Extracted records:
Content starts
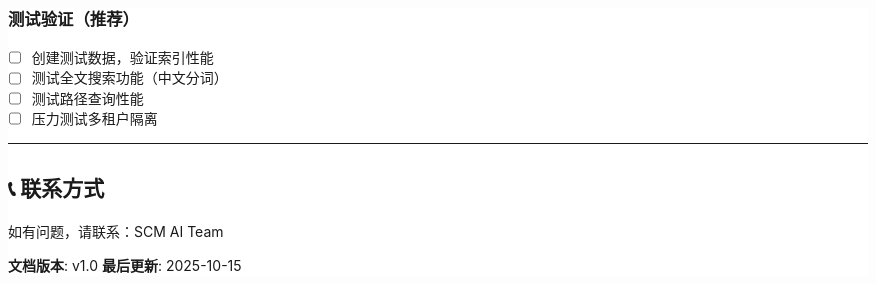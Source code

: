 ### 测试验证（推荐）

- [ ] 创建测试数据，验证索引性能
- [ ] 测试全文搜索功能（中文分词）
- [ ] 测试路径查询性能
- [ ] 压力测试多租户隔离

---

## 📞 联系方式

如有问题，请联系：SCM AI Team

**文档版本**: v1.0
**最后更新**: 2025-10-15
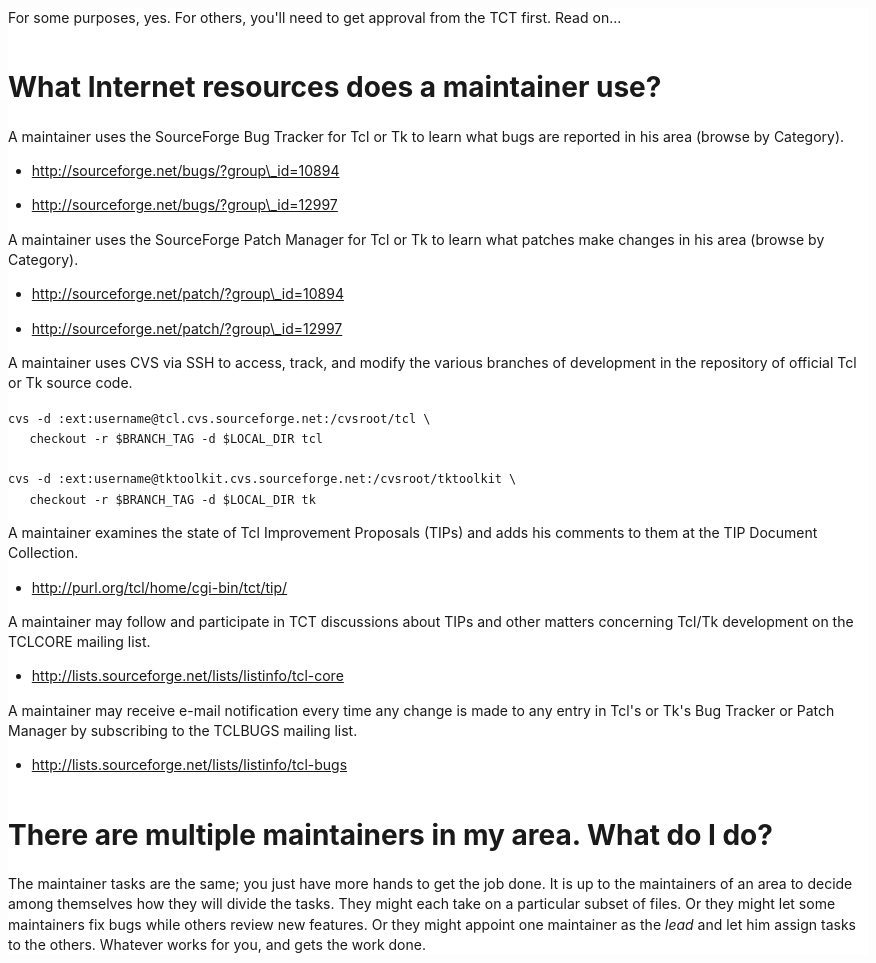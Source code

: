 For some purposes, yes.  For others, you'll need to get approval from
the TCT first.  Read on...

# What Internet resources does a maintainer use?

A maintainer uses the SourceForge Bug Tracker for Tcl or Tk to learn
what bugs are reported in his area \(browse by Category\).

  * <http://sourceforge.net/bugs/?group\_id=10894>

  * <http://sourceforge.net/bugs/?group\_id=12997>

A maintainer uses the SourceForge Patch Manager for Tcl or Tk to learn
what patches make changes in his area \(browse by Category\).

  * <http://sourceforge.net/patch/?group\_id=10894>

  * <http://sourceforge.net/patch/?group\_id=12997>

A maintainer uses CVS via SSH to access, track, and modify the various
branches of development in the repository of official Tcl or Tk source
code.

	cvs -d :ext:username@tcl.cvs.sourceforge.net:/cvsroot/tcl \
	   checkout -r $BRANCH_TAG -d $LOCAL_DIR tcl
	
	cvs -d :ext:username@tktoolkit.cvs.sourceforge.net:/cvsroot/tktoolkit \
	   checkout -r $BRANCH_TAG -d $LOCAL_DIR tk

A maintainer examines the state of Tcl Improvement Proposals \(TIPs\) and
adds his comments to them at the TIP Document Collection.

  * <http://purl.org/tcl/home/cgi-bin/tct/tip/>

A maintainer may follow and participate in TCT discussions about TIPs
and other matters concerning Tcl/Tk development on the TCLCORE mailing
list.

  * <http://lists.sourceforge.net/lists/listinfo/tcl-core>

A maintainer may receive e-mail notification every time any change is
made to any entry in Tcl's or Tk's Bug Tracker or Patch Manager by
subscribing to the TCLBUGS mailing list.

  * <http://lists.sourceforge.net/lists/listinfo/tcl-bugs>

# There are multiple maintainers in my area.  What do I do?

The maintainer tasks are the same; you just have more hands to get the
job done.  It is up to the maintainers of an area to decide among
themselves how they will divide the tasks.  They might each take on a
particular subset of files.  Or they might let some maintainers fix
bugs while others review new features.  Or they might appoint one
maintainer as the _lead_ and let him assign tasks to the others.
Whatever works for you, and gets the work done.
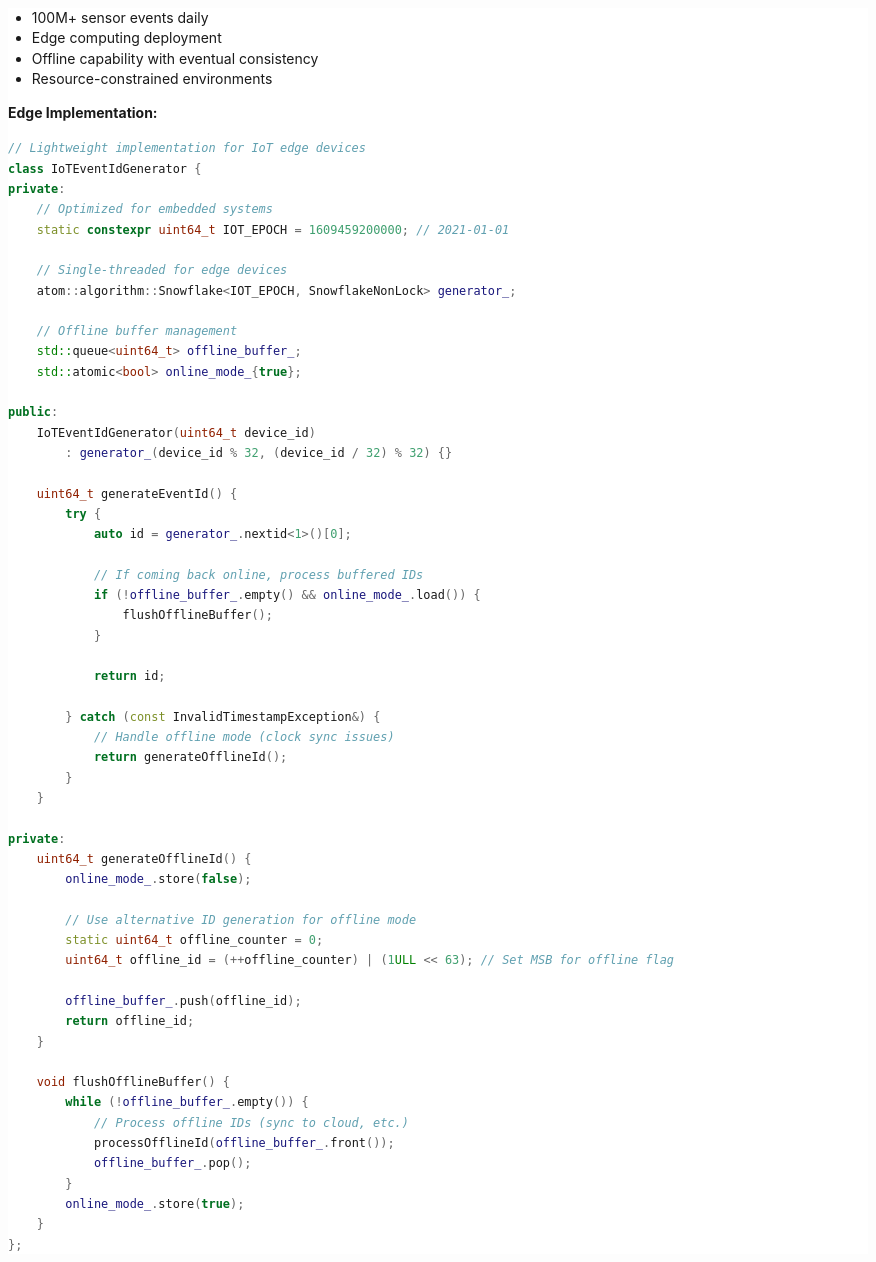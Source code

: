 - 100M+ sensor events daily
- Edge computing deployment
- Offline capability with eventual consistency
- Resource-constrained environments

**Edge Implementation:**

```cpp
// Lightweight implementation for IoT edge devices
class IoTEventIdGenerator {
private:
    // Optimized for embedded systems
    static constexpr uint64_t IOT_EPOCH = 1609459200000; // 2021-01-01
    
    // Single-threaded for edge devices
    atom::algorithm::Snowflake<IOT_EPOCH, SnowflakeNonLock> generator_;
    
    // Offline buffer management
    std::queue<uint64_t> offline_buffer_;
    std::atomic<bool> online_mode_{true};
    
public:
    IoTEventIdGenerator(uint64_t device_id) 
        : generator_(device_id % 32, (device_id / 32) % 32) {}
    
    uint64_t generateEventId() {
        try {
            auto id = generator_.nextid<1>()[0];
            
            // If coming back online, process buffered IDs
            if (!offline_buffer_.empty() && online_mode_.load()) {
                flushOfflineBuffer();
            }
            
            return id;
            
        } catch (const InvalidTimestampException&) {
            // Handle offline mode (clock sync issues)
            return generateOfflineId();
        }
    }
    
private:
    uint64_t generateOfflineId() {
        online_mode_.store(false);
        
        // Use alternative ID generation for offline mode
        static uint64_t offline_counter = 0;
        uint64_t offline_id = (++offline_counter) | (1ULL << 63); // Set MSB for offline flag
        
        offline_buffer_.push(offline_id);
        return offline_id;
    }
    
    void flushOfflineBuffer() {
        while (!offline_buffer_.empty()) {
            // Process offline IDs (sync to cloud, etc.)
            processOfflineId(offline_buffer_.front());
            offline_buffer_.pop();
        }
        online_mode_.store(true);
    }
};
```
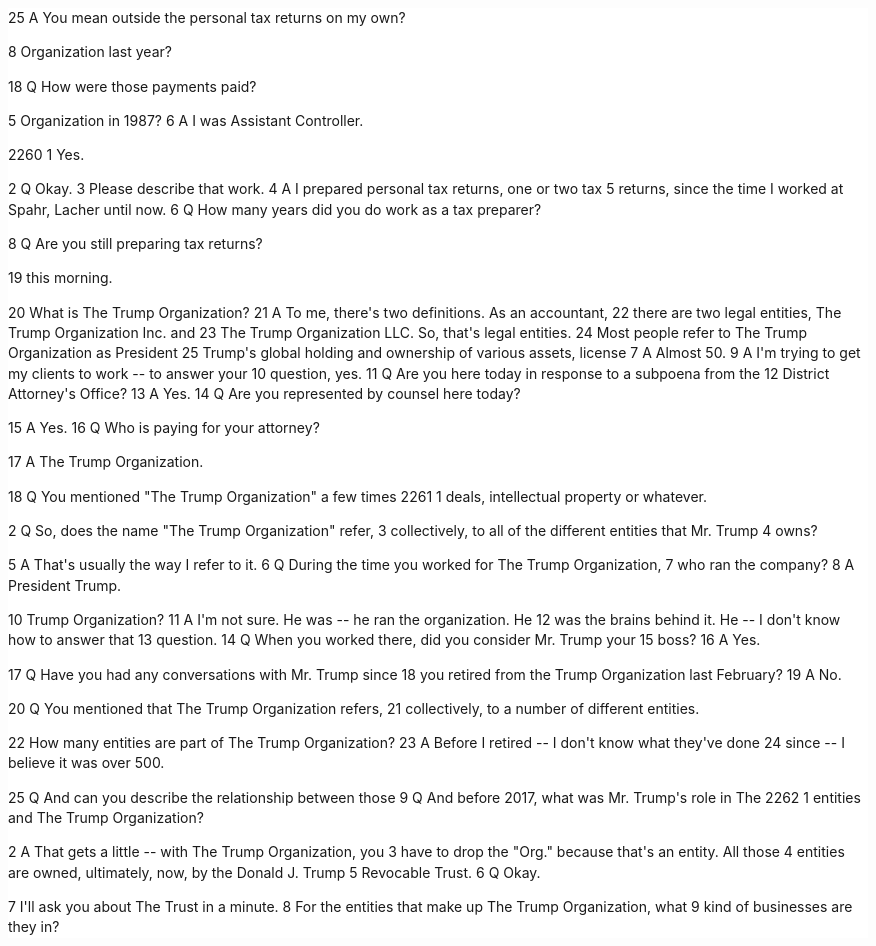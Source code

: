 25 A You mean outside the personal tax returns on my own?

8 Organization last year?

18 Q How were those payments paid?

5 Organization in 1987? 6 A I was Assistant Controller.

2260 1 Yes.

2 Q Okay. 3 Please describe that work. 4 A I prepared personal tax returns, one or two tax 5 returns, since the time I worked at Spahr, Lacher until now. 6 Q How many years did you do work as a tax preparer?

8 Q Are you still preparing tax returns?

19 this morning.

20 What is The Trump Organization? 21 A To me, there's two definitions. As an accountant, 22 there are two legal entities, The Trump Organization Inc. and 23 The Trump Organization LLC. So, that's legal entities. 24 Most people refer to The Trump Organization as President 25 Trump's global holding and ownership of various assets, license 7 A Almost 50. 9 A I'm trying to get my clients to work -- to answer your 10 question, yes. 11 Q Are you here today in response to a subpoena from the 12 District Attorney's Office? 13 A Yes. 14 Q Are you represented by counsel here today?

15 A Yes. 16 Q Who is paying for your attorney?

17 A The Trump Organization.

18 Q You mentioned "The Trump Organization" a few times 2261 1 deals, intellectual property or whatever.

2 Q So, does the name "The Trump Organization" refer, 3 collectively, to all of the different entities that Mr. Trump 4 owns?

5 A That's usually the way I refer to it. 6 Q During the time you worked for The Trump Organization, 7 who ran the company? 8 A President Trump.

10 Trump Organization? 11 A I'm not sure. He was -- he ran the organization. He 12 was the brains behind it. He -- I don't know how to answer that 13 question. 14 Q When you worked there, did you consider Mr. Trump your 15 boss? 16 A Yes.

17 Q Have you had any conversations with Mr. Trump since 18 you retired from the Trump Organization last February? 19 A No.

20 Q You mentioned that The Trump Organization refers, 21 collectively, to a number of different entities.

22 How many entities are part of The Trump Organization? 23 A Before I retired -- I don't know what they've done 24 since -- I believe it was over 500.

25 Q And can you describe the relationship between those 9 Q And before 2017, what was Mr. Trump's role in The 2262 1 entities and The Trump Organization?

2 A That gets a little -- with The Trump Organization, you 3 have to drop the "Org." because that's an entity. All those 4 entities are owned, ultimately, now, by the Donald J. Trump 5 Revocable Trust. 6 Q Okay.

7 I'll ask you about The Trust in a minute. 8 For the entities that make up The Trump Organization, what 9 kind of businesses are they in?
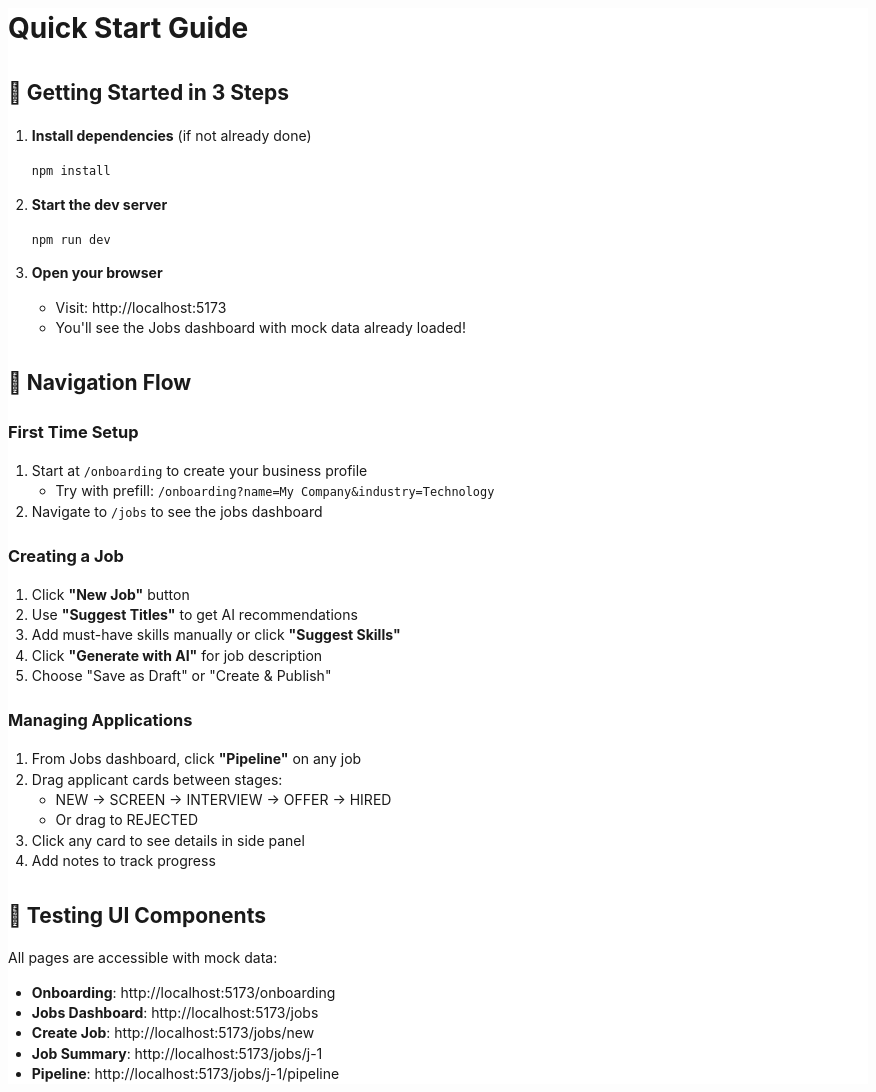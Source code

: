 # Quick Start Guide

## 🎯 Getting Started in 3 Steps

1. **Install dependencies** (if not already done)
   ```bash
   npm install
   ```

2. **Start the dev server**
   ```bash
   npm run dev
   ```

3. **Open your browser**
   - Visit: http://localhost:5173
   - You'll see the Jobs dashboard with mock data already loaded!

## 🧭 Navigation Flow

### First Time Setup
1. Start at `/onboarding` to create your business profile
   - Try with prefill: `/onboarding?name=My Company&industry=Technology`
2. Navigate to `/jobs` to see the jobs dashboard

### Creating a Job
1. Click **"New Job"** button
2. Use **"Suggest Titles"** to get AI recommendations
3. Add must-have skills manually or click **"Suggest Skills"**
4. Click **"Generate with AI"** for job description
5. Choose "Save as Draft" or "Create & Publish"

### Managing Applications
1. From Jobs dashboard, click **"Pipeline"** on any job
2. Drag applicant cards between stages:
   - NEW → SCREEN → INTERVIEW → OFFER → HIRED
   - Or drag to REJECTED
3. Click any card to see details in side panel
4. Add notes to track progress

## 🎨 Testing UI Components

All pages are accessible with mock data:

- **Onboarding**: http://localhost:5173/onboarding
- **Jobs Dashboard**: http://localhost:5173/jobs
- **Create Job**: http://localhost:5173/jobs/new
- **Job Summary**: http://localhost:5173/jobs/j-1
- **Pipeline**: http://localhost:5173/jobs/j-1/pipeline
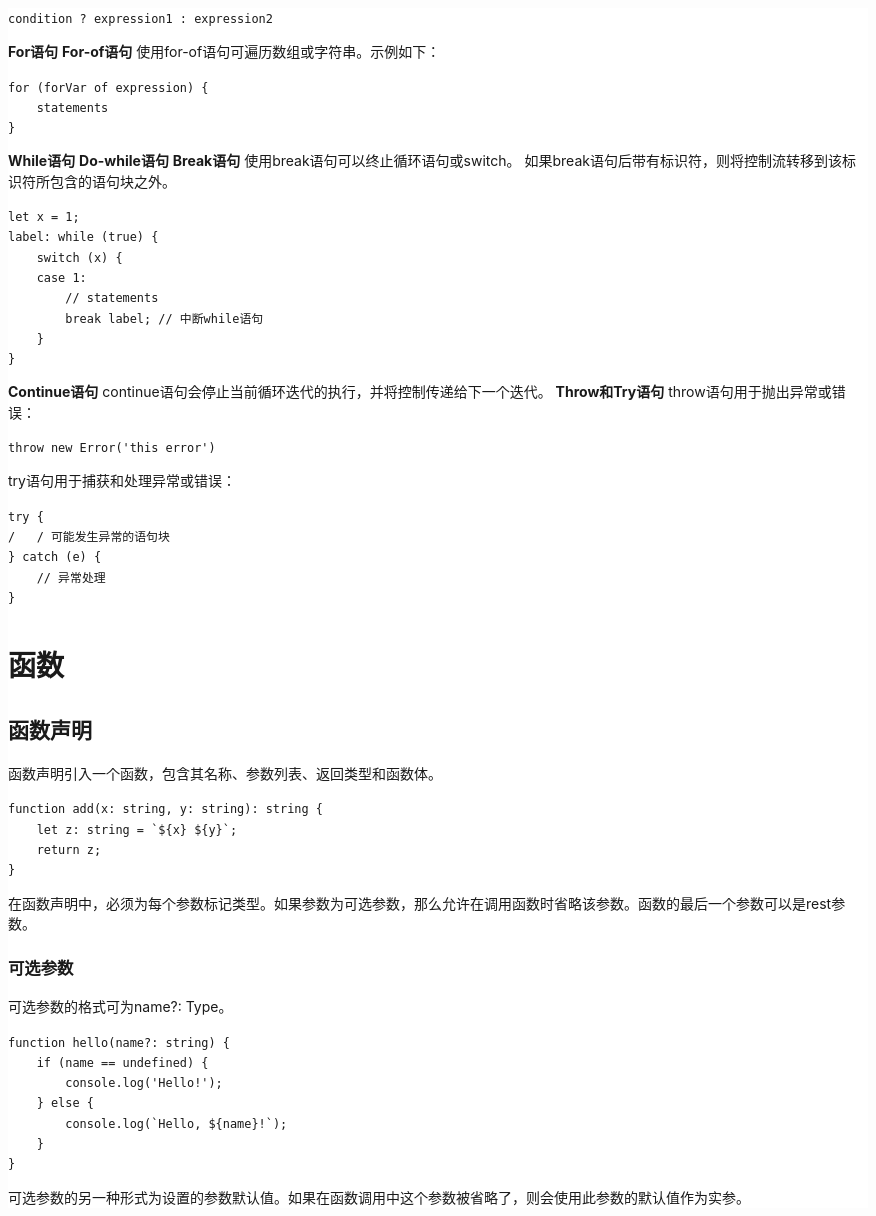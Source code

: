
 ```
condition ? expression1 : expression2
```
**For语句**
**For-of语句**
使用for-of语句可遍历数组或字符串。示例如下：
```
for (forVar of expression) {
	statements
}
```
**While语句**
**Do-while语句**
**Break语句**
使用break语句可以终止循环语句或switch。
如果break语句后带有标识符，则将控制流转移到该标识符所包含的语句块之外。
```
let x = 1;
label: while (true) {
	switch (x) {
	case 1:
		// statements
		break label; // 中断while语句
	}
}
```
**Continue语句**
continue语句会停止当前循环迭代的执行，并将控制传递给下一个迭代。
**Throw和Try语句**
throw语句用于抛出异常或错误：
```
throw new Error('this error')
```
try语句用于捕获和处理异常或错误：
```
try {
/	/ 可能发生异常的语句块
} catch (e) {
	// 异常处理
}
```
# 函数
## 函数声明
函数声明引入一个函数，包含其名称、参数列表、返回类型和函数体。
```
function add(x: string, y: string): string {
	let z: string = `${x} ${y}`;
	return z;
}
```
在函数声明中，必须为每个参数标记类型。如果参数为可选参数，那么允许在调用函数时省略该参数。函数的最后一个参数可以是rest参数。
### 可选参数
可选参数的格式可为name?: Type。
```
function hello(name?: string) {
	if (name == undefined) {
		console.log('Hello!');
	} else {
		console.log(`Hello, ${name}!`);
	}
}
```
可选参数的另一种形式为设置的参数默认值。如果在函数调用中这个参数被省略了，则会使用此参数的默认值作为实参。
Content ends
If a line in the entries above contains "between", report it.

Answer to this exercise:
25 Q And can you describe the relationship between those 9 Q And before 2017, what was Mr. Trump's role in The 2262 1 entities and The Trump Organization?
2. Drag applicant cards between stages:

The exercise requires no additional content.